This is the set up cell that checks for the environment and sets up the resnet model.

In [None]:
import torch
import torchvision.models as models
from torch import nn
import torch.optim as optim
from torch.optim.lr_scheduler import ReduceLROnPlateau
from torchvision import transforms
from torch.utils.data import Dataset, DataLoader
from PIL import Image
import os
import xml.etree.ElementTree as ET

# Print system information first
print(f"PyTorch version: {torch.__version__}")
print(f"CUDA available: {torch.cuda.is_available()}")
if torch.cuda.is_available():
    print(f"CUDA version: {torch.version.cuda}")
    print(f"GPU device: {torch.cuda.get_device_name()}")

# Initialize device without clearing cache
device = torch.device("cuda" if torch.cuda.is_available() else "cpu")
print(f"Using device: {device}")

def setup_model():
    """
    Creates a ResNet18 model with careful initialization
    """
    print("\nInitializing model...")
    try:
        # Force model to initialize on CPU
        with torch.device('cpu'):
            # Load the model
            model = models.resnet18(pretrained=True)
            # Modify the final layer
            model.fc = nn.Linear(model.fc.in_features, 40)
            print("Model initialized successfully on CPU")
        return model
    except Exception as e:
        print(f"Error in model setup: {str(e)}")
        raise

this is the DataLoader class

In [None]:
class Stanford40Dataset(Dataset):
    def __init__(self, root_dir, split='train', transform=None):
        self.root_dir = root_dir
        self.transform = transform
        self.split = split

        # Load action classes
        with open(os.path.join(root_dir, 'ImageSplits/actions.txt'), 'r') as f:
            self.classes = [line.split()[0] for line in f.readlines()[1:]]
        self.class_to_idx = {cls: idx for idx, cls in enumerate(self.classes)}

        # Build list of all images and their corresponding actions
        self.images = []
        missing_xmls = []  # Keep track of missing XML files

        for action in self.classes:
            split_file = os.path.join(root_dir, f'ImageSplits/{action}_{split}.txt')
            with open(split_file, 'r') as f:
                image_ids = [os.path.splitext(line.strip())[0] for line in f.readlines()]

                # Check XML existence for each image before adding it
                for img_id in image_ids:
                    xml_path = os.path.join(root_dir, 'XMLAnnotations', f'{img_id}.xml')
                    if os.path.exists(xml_path):
                        self.images.append((action, img_id))
                    else:
                        missing_xmls.append((action, img_id))
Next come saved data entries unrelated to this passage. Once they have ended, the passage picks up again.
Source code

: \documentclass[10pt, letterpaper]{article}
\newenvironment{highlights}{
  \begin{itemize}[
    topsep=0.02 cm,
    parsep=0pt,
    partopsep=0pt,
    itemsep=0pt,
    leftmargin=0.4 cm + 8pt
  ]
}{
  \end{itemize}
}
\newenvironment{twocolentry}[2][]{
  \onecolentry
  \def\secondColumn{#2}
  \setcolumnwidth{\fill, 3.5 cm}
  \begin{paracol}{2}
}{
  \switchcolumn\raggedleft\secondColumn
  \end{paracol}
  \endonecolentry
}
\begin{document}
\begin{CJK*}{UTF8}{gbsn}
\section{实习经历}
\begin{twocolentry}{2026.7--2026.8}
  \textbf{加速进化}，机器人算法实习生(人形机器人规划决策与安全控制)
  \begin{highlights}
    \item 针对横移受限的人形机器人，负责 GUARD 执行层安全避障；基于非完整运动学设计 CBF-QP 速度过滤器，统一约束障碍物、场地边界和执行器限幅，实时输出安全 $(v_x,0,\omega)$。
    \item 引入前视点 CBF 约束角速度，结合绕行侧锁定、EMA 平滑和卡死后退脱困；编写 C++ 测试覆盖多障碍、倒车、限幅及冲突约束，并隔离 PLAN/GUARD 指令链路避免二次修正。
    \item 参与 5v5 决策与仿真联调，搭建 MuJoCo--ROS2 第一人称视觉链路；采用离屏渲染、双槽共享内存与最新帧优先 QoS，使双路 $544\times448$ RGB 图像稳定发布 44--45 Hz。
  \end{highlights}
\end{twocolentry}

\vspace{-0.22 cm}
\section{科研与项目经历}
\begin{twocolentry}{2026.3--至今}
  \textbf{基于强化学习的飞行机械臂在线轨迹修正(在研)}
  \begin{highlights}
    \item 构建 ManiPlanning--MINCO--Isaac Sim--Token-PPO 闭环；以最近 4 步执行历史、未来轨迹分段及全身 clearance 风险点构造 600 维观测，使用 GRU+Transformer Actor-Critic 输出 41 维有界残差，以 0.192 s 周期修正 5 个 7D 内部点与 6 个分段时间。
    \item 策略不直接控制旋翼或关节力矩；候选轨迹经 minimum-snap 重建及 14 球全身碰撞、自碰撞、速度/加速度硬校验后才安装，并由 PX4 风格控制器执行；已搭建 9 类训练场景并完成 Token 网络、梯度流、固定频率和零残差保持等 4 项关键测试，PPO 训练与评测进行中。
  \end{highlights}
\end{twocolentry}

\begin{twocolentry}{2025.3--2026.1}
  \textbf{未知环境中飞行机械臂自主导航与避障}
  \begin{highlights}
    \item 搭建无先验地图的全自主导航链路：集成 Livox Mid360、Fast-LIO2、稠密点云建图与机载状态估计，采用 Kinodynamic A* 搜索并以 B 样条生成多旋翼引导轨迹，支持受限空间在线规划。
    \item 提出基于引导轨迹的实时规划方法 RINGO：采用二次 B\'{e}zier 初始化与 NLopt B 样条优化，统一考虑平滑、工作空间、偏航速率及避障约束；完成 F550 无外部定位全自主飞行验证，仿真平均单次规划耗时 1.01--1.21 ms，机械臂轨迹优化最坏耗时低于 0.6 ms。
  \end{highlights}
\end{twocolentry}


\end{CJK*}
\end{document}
        # Print summary of missing XML files
        if missing_xmls:
            print(f"Warning: Found {len(missing_xmls)} images without XML annotations")
            print("First few missing XMLs:")
            for action, img_id in missing_xmls[:5]:
                print(f"  - Missing XML for {action}: {img_id}")
            print(f"Total images retained: {len(self.images)}")

    def __len__(self):
        return len(self.images)

    def __getitem__(self, idx):
        action, img_id = self.images[idx]

        # Load image
        img_path = os.path.join(self.root_dir, 'JPEGImages', f'{img_id}.jpg')
        if not os.path.exists(img_path):
            raise FileNotFoundError(f"Image file not found: {img_path}")

        image = Image.open(img_path).convert('RGB')

        # Load bounding box (we know XML exists because we checked in __init__)
        xml_path = os.path.join(self.root_dir, 'XMLAnnotations', f'{img_id}.xml')
        try:
            tree = ET.parse(xml_path)
            root = tree.getroot()
            bbox = root.find('object/bndbox')

            if bbox is None:
                raise ValueError(f"No bounding box found in {xml_path}")

            box = [
                float(bbox.find('xmin').text),
                float(bbox.find('ymin').text),
                float(bbox.find('xmax').text),
                float(bbox.find('ymax').text)
            ]

            # Validate box coordinates
            if not (0 <= box[0] <= box[2] and 0 <= box[1] <= box[3]):
                raise ValueError(f"Invalid box coordinates in {xml_path}: {box}")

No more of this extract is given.